Caitilin Walsh, CT, the current ATA President and FLD member, translates from French and German to American English.
How did you get involved in translation? Like many, by accident: I wanted to teach language but after I earned my foreign degree, I was told I needed another two years of graduate courses in the US. A private language school offered me a job to teach certificated teachers enough French to pass their endorsement, so I decided to pursue translation full-time instead. The irony is that I ended up teaching after all—teaching translation!
What subject areas do you translate? I do a lot of geeky stuff (like software manuals or corporate IT documentation, and even a few games), and I love anything that lets me be über-creative, like marketing. I’ve done a couple of book-length food-related translations, and those are immensely satisfying, though I tend to gain weight when I work on them.
What is your greatest strength as a translator? My background is in the theater, so I’m good with creative problem solving, and my dad was an engineer who let us take things apart, so I’m pretty good at understanding how things work.
Please tell us something about one of the most interesting projects you have ever worked on. I worked on the French version of Trivial Pursuit as a question-a-day computer calendar. My job was not to translate, but to come up with three wrong answers to make the questions multiple choice. I dog-eared a copy of the Quid (this was before the Internet!). Every time someone called me, I would ask them a Trivial Pursuit question; if they got it wrong, that was one I didn’t have to look up!

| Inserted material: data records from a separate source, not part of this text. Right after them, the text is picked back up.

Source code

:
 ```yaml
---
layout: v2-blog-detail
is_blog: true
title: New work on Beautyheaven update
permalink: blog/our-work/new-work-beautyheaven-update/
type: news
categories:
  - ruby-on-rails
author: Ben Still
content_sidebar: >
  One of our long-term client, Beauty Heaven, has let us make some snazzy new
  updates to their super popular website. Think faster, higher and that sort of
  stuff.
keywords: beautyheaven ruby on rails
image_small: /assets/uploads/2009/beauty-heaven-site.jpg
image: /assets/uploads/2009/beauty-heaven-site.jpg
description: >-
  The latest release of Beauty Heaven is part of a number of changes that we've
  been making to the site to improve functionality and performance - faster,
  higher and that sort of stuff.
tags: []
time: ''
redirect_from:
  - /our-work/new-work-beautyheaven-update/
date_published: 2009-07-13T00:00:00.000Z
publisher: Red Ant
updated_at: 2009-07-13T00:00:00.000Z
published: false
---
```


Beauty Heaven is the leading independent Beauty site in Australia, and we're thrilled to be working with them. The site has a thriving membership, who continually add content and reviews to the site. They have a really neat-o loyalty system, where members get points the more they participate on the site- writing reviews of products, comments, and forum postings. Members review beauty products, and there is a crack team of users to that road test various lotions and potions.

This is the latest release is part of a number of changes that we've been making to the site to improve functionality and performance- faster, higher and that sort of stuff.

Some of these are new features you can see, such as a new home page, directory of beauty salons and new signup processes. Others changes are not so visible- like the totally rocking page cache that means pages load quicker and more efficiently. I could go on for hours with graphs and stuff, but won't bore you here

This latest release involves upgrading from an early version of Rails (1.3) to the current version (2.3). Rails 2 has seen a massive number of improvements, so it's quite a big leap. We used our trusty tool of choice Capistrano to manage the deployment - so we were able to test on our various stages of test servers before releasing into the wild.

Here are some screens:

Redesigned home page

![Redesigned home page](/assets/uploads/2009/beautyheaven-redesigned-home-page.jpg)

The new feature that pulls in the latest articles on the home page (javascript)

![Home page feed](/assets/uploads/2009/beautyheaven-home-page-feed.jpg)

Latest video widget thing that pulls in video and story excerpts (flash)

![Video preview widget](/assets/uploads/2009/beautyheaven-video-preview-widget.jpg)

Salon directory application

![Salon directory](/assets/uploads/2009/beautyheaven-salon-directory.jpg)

Do you have a favorite word or phrase in French or English that you’d like to share? That’s a bit like asking me what my favorite book is—the others might get jealous. I do love the way French allows for neologisms and playing with the language, and take delight in reading new entries in the J.O.
Outside of works on T&I, is there any book (fiction or non-fiction) that you enjoyed reading that you would like to recommend to others? It can be in either English or French. I’m incredibly behind on my reading pile: ask me after I step down as President in November!

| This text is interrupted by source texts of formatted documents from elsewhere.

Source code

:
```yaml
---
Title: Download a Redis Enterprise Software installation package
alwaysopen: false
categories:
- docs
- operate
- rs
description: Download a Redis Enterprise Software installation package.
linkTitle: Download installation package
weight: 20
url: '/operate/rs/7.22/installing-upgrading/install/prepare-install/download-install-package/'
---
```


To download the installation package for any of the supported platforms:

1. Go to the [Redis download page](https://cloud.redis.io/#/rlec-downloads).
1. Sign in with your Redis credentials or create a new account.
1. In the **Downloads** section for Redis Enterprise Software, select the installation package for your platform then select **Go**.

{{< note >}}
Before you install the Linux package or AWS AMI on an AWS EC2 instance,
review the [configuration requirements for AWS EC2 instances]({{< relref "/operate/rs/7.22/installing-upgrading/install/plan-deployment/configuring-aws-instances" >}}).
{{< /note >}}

What is something about you that has nothing to do with translation that is interesting or surprising? I’m synesthetic. Everything I read, or hear has color or texture. A loud room is blinding, and playing in an orchestra is psychedelic. The real irony is that I’m married to a man who is colorblind: I’m seeing colors where there are none, and he can’t see the ones that are there!

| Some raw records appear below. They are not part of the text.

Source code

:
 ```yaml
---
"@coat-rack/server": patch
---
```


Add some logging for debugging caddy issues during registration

What is your favorite quote? That’s a hard one. I love J.M. Barrie in Peter Pan: “When the first baby laughed for the first time, its laugh broke into a thousand pieces, and they all went skipping about, and that was the beginning of fairies.” There’s a lot of magic in life if you are willing to quiet your thoughts and listen to your heart. But on my more serious days (and when dealing with difficult people), I ponder Goethe, “Behavior is a mirror in which everyone displays [their] own image.”